Work instruction: Please look for the string "авторизации" below and report every line in which it occurs.

Supplied information:
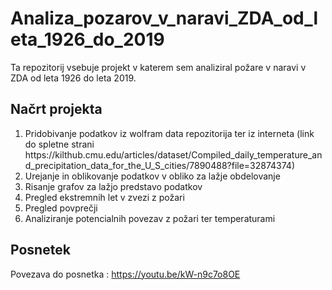 # Analiza_pozarov_v_naravi_ZDA_od_leta_1926_do_2019
Ta repozitorij vsebuje projekt v katerem sem analiziral požare v naravi v ZDA od leta 1926 do leta 2019.
<h2>Načrt projekta</h1>
<ol>
    <li>Pridobivanje podatkov iz wolfram data repozitorija ter iz interneta (link do spletne strani https://kilthub.cmu.edu/articles/dataset/Compiled_daily_temperature_and_precipitation_data_for_the_U_S_cities/7890488?file=32874374)</li>
    <li>Urejanje in oblikovanje podatkov v obliko za lažje obdelovanje</li>
    <li>Risanje grafov za lažjo predstavo podatkov</li>
    <li>Pregled ekstremnih let v zvezi z požari</li>
    <li>Pregled povprečji</li>
    <li>Analiziranje potencialnih povezav z požari ter temperaturami</li>
</ol>
<h2>Posnetek</h2>
Povezava do posnetka : <a href="https://youtu.be/kW-n9c7o8OE">https://youtu.be/kW-n9c7o8OE</a>
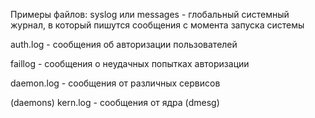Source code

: 
Примеры файлов:
syslog или messages - глобальный системный журнал, в который пишутся сообщения с момента запуска системы 

auth.log - сообщения об авторизации пользователей 

faillog - сообщения о неудачных попытках авторизации 

daemon.log - сообщения от различных сервисов 

(daemons) kern.log - сообщения от ядра (dmesg)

Reply:
auth.log - сообщения об авторизации пользователей 
faillog - сообщения о неудачных попытках авторизации 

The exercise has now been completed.